Attended the last oral session today at the EAC [Environmental Audit Committee]. The BEIS Minister, Kelly Tolhurst, with three other government reps, faced some very tough questioning. Mary Creagh's first question of the day to Tolhurst was: "If I can ask you first of all, Minister Tolhurst – about the fact that five years ago BEIS proved that the current match test is not fit for purpose. Do you agree with that? If you do not, why do you not agree with it?"
This of course is probably the key question to everything concerning the Furniture Regs, and great that Mary Creagh got straight to the point. Would we now get a definitive yes or no answer from the Minister on a subject that is crucial to the safety of the entire country?
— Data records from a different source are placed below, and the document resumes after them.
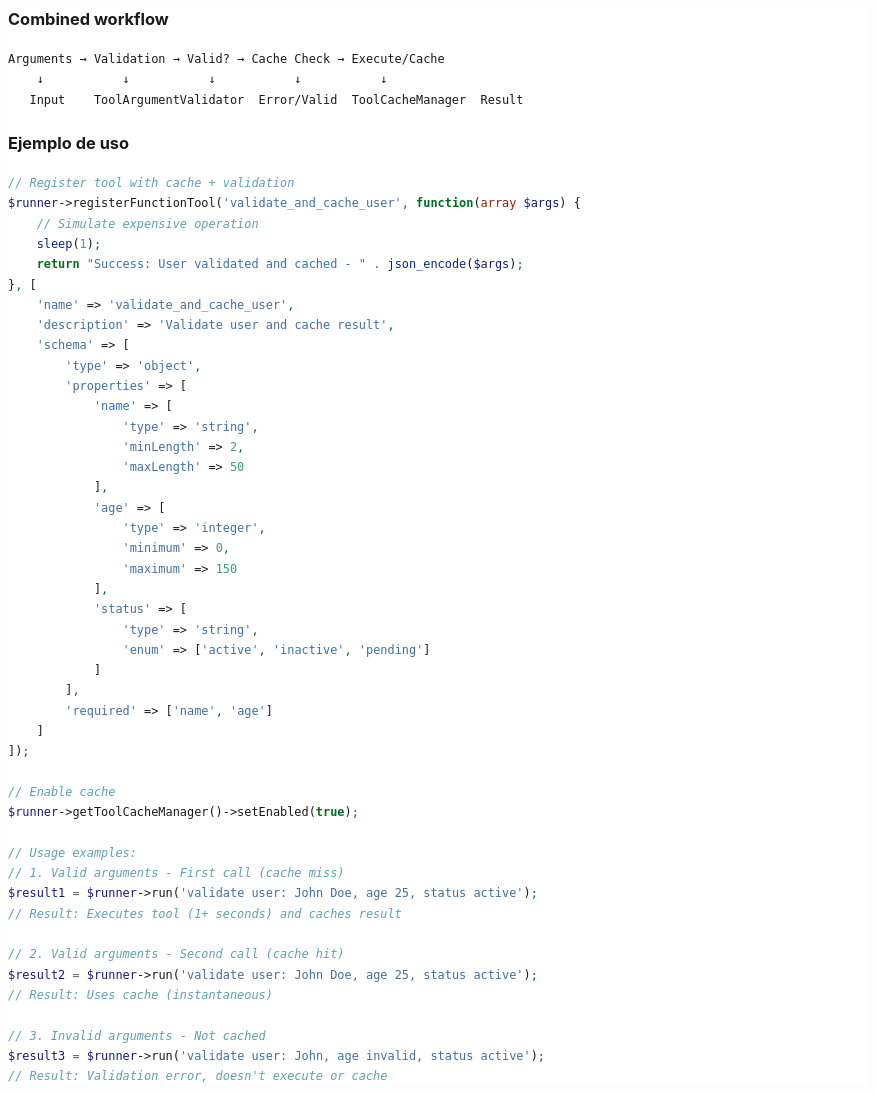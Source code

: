 ### Combined workflow

```
Arguments → Validation → Valid? → Cache Check → Execute/Cache
    ↓           ↓           ↓           ↓           ↓
   Input    ToolArgumentValidator  Error/Valid  ToolCacheManager  Result
```

### Ejemplo de uso

```php
// Register tool with cache + validation
$runner->registerFunctionTool('validate_and_cache_user', function(array $args) {
    // Simulate expensive operation
    sleep(1);
    return "Success: User validated and cached - " . json_encode($args);
}, [
    'name' => 'validate_and_cache_user',
    'description' => 'Validate user and cache result',
    'schema' => [
        'type' => 'object',
        'properties' => [
            'name' => [
                'type' => 'string',
                'minLength' => 2,
                'maxLength' => 50
            ],
            'age' => [
                'type' => 'integer',
                'minimum' => 0,
                'maximum' => 150
            ],
            'status' => [
                'type' => 'string',
                'enum' => ['active', 'inactive', 'pending']
            ]
        ],
        'required' => ['name', 'age']
    ]
]);

// Enable cache
$runner->getToolCacheManager()->setEnabled(true);

// Usage examples:
// 1. Valid arguments - First call (cache miss)
$result1 = $runner->run('validate user: John Doe, age 25, status active');
// Result: Executes tool (1+ seconds) and caches result

// 2. Valid arguments - Second call (cache hit)
$result2 = $runner->run('validate user: John Doe, age 25, status active');
// Result: Uses cache (instantaneous)

// 3. Invalid arguments - Not cached
$result3 = $runner->run('validate user: John, age invalid, status active');
// Result: Validation error, doesn't execute or cache
```
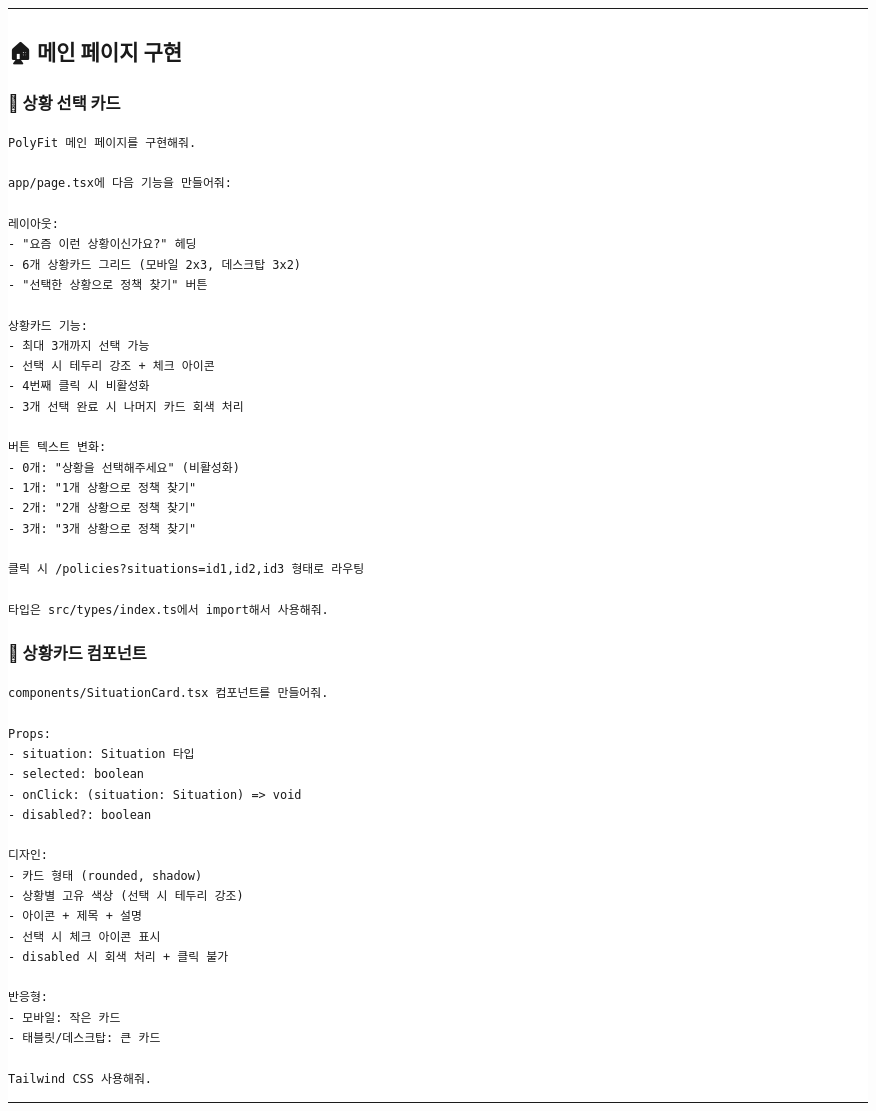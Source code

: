 
---

## 🏠 메인 페이지 구현

### 📱 상황 선택 카드
```
PolyFit 메인 페이지를 구현해줘.

app/page.tsx에 다음 기능을 만들어줘:

레이아웃:
- "요즘 이런 상황이신가요?" 헤딩
- 6개 상황카드 그리드 (모바일 2x3, 데스크탑 3x2)
- "선택한 상황으로 정책 찾기" 버튼

상황카드 기능:
- 최대 3개까지 선택 가능
- 선택 시 테두리 강조 + 체크 아이콘
- 4번째 클릭 시 비활성화
- 3개 선택 완료 시 나머지 카드 회색 처리

버튼 텍스트 변화:
- 0개: "상황을 선택해주세요" (비활성화)
- 1개: "1개 상황으로 정책 찾기"
- 2개: "2개 상황으로 정책 찾기"
- 3개: "3개 상황으로 정책 찾기"

클릭 시 /policies?situations=id1,id2,id3 형태로 라우팅

타입은 src/types/index.ts에서 import해서 사용해줘.
```

### 🎨 상황카드 컴포넌트
```
components/SituationCard.tsx 컴포넌트를 만들어줘.

Props:
- situation: Situation 타입
- selected: boolean
- onClick: (situation: Situation) => void
- disabled?: boolean

디자인:
- 카드 형태 (rounded, shadow)
- 상황별 고유 색상 (선택 시 테두리 강조)
- 아이콘 + 제목 + 설명
- 선택 시 체크 아이콘 표시
- disabled 시 회색 처리 + 클릭 불가

반응형:
- 모바일: 작은 카드
- 태블릿/데스크탑: 큰 카드

Tailwind CSS 사용해줘.
```

---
Would we hell.
Tolhurst first thanked the Committee for the opportunity to talk about this subject. Well, she didn't really have much choice, did she? She might have explained why her officials have been incredibly reluctant to talk about the same subject over the past 3 or 4 years but given those same officials had written her words I suppose it wasn't very likely. She went on for quite some time, giving a potted history of the review of the Furniture Regs – sorry, "review". Told one outright porky – that there was not a big enough evidence base for changing the test, when the uncontested evidence for doing exactly that is on her own department's website.
The Chair interrupted Tolhurst's stream of unconsciousness to point out that the review she was talking about has been going on for ten years with no result in sight. To cut a long story short, Tolhurst's dodges took the form of waffle about how the review is looking at everything (it isn't); that she wasn't around then (so what?); it's all so complex (no, it isn't -the EAC has picked up the issues and details pretty swiftly), and the oft-repeated assertion that she must "make sure there is no reduction in fire safety". The latter I suppose could be accurate in that there is no fire safety presently provided by the Furniture Regs, therefore it isn't actually possible to reduce it any further.
The EAC tried every variation of the main question, about the fact the Regs in effect don't work – e.g. Caroline Lucas pointing out that no one else has a match test so why do we? – but the answer was always the same, "We're reviewing . . . "
A big alarm bell for me was when Tolhurst talked about the British Standards Institute. She started with a lie – or read out the lie that was given to her by her officials – that in 2015 further work was facilitated by BEIS from BSI on the match test. It wasn't. BSI turned it down because it was regulatory work and too political for them to be involved in. Then she went on to say that they are going to get BSI to come up with a range of new requirements. If anything proved that government is aiding the desires of industry above public safety, this was it. Because K Kannah of Lanxess had previously insisted to the EAC that this was the proper route for BEIS to take in updating the Regulations. Well, he would, wouldn't he, given that the BSI committee concerned comprises almost entirely industry reps, most of who are making a packet one way or another out of flame retardants in furniture.
Professor Tim Gant of Public Health England did a great job, just a pity it wasn't for the people he's supposed to be representing. If you read his responses to the EAC without knowing where he was from you'd conclude he must be from industry. According to Gant, the Grenfell fire wasn't toxic, the Grenfell Cough doesn't exist (which means all those folk coughing up their lungs at the Grenfell meetings I've attended must be suffering from False Cough Syndrome), and soil around Grenfell is no more toxic than anywhere else in London.
He did make one interesting comment, however, which was this: "We know that the plume [of smoke and fumes from burning cladding] rose up and went a long way out, so it was not deposited in the immediate area."
Hmmmm. Could this be an example of how those with something to hide sometimes contradict others with something to hide? Because many of course claim that cladding was the main supplier of toxic fumes which killed people in the fire. I mean, basic physics says Gant is right: hot air moving fast on the outside of the Tower would have stayed outside for the most part. But it's clear he's stating this now only to "explain" why the soil around Grenfell Tower was not toxic. Except of course it was. Because what he isn't referring to is the vast volume of flame retarded furniture which burned inside the Tower. How did that get carried "a long way out" professor?
The fact is that all four of them – from Defra, BEIS, PHE and HSE – never once stated anything with positivity and clarity. Worse, what they didn't do, not once, was give public safety the benefit of the doubt, only industry. One example was Gant stating that the levels of organophosphate chemicals in mattresses are "low" and therefore not a risk. But the thing is, he can have no way of knowing. We happen to know that they are in fact high – but only via internal intelligence that's not in the public domain. So why would he err in industry's favour?
Most telling was something the Countess of Mar said to me at the end. We were sitting behind the two rows of civil servants who'd briefed their masters and every now and then had been slipping them notes. "They look really pleased with themselves," said the Countess, "because they think they've got away with it."